» **EXERCISE DETAILS**:
Exactly transcribe the line that holds "-Refill Vehicles decided" and every remaining line of the records, up to and including the final one, with nothing else.

======== DATASET

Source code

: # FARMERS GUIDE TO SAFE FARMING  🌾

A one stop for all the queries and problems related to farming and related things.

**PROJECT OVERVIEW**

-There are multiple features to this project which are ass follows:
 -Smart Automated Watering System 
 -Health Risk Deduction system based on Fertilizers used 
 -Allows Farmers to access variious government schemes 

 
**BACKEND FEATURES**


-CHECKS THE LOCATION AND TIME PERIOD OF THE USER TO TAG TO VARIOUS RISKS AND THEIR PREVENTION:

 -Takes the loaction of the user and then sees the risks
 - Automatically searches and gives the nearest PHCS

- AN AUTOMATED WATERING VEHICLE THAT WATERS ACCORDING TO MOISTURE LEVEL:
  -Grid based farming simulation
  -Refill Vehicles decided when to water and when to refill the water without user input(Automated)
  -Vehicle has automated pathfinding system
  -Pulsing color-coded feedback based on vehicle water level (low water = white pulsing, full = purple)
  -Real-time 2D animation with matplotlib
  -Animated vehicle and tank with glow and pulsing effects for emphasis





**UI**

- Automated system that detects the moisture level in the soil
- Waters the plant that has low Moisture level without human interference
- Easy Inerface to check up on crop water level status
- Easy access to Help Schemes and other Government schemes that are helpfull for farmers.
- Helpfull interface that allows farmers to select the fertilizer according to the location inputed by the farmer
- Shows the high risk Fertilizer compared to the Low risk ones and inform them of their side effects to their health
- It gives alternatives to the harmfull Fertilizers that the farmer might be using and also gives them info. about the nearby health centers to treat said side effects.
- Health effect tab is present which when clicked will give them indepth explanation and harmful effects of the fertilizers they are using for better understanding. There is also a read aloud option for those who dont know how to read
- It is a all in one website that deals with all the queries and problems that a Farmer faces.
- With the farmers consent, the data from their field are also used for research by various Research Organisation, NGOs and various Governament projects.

================

» **WRITTEN ANSWER**:
  -Refill Vehicles decided when to water and when to refill the water without user input(Automated)
  -Vehicle has automated pathfinding system
  -Pulsing color-coded feedback based on vehicle water level (low water = white pulsing, full = purple)
  -Real-time 2D animation with matplotlib
  -Animated vehicle and tank with glow and pulsing effects for emphasis





**UI**

- Automated system that detects the moisture level in the soil
- Waters the plant that has low Moisture level without human interference
- Easy Inerface to check up on crop water level status
- Easy access to Help Schemes and other Government schemes that are helpfull for farmers.
- Helpfull interface that allows farmers to select the fertilizer according to the location inputed by the farmer
- Shows the high risk Fertilizer compared to the Low risk ones and inform them of their side effects to their health
- It gives alternatives to the harmfull Fertilizers that the farmer might be using and also gives them info. about the nearby health centers to treat said side effects.
- Health effect tab is present which when clicked will give them indepth explanation and harmful effects of the fertilizers they are using for better understanding. There is also a read aloud option for those who dont know how to read
- It is a all in one website that deals with all the queries and problems that a Farmer faces.
- With the farmers consent, the data from their field are also used for research by various Research Organisation, NGOs and various Governament projects.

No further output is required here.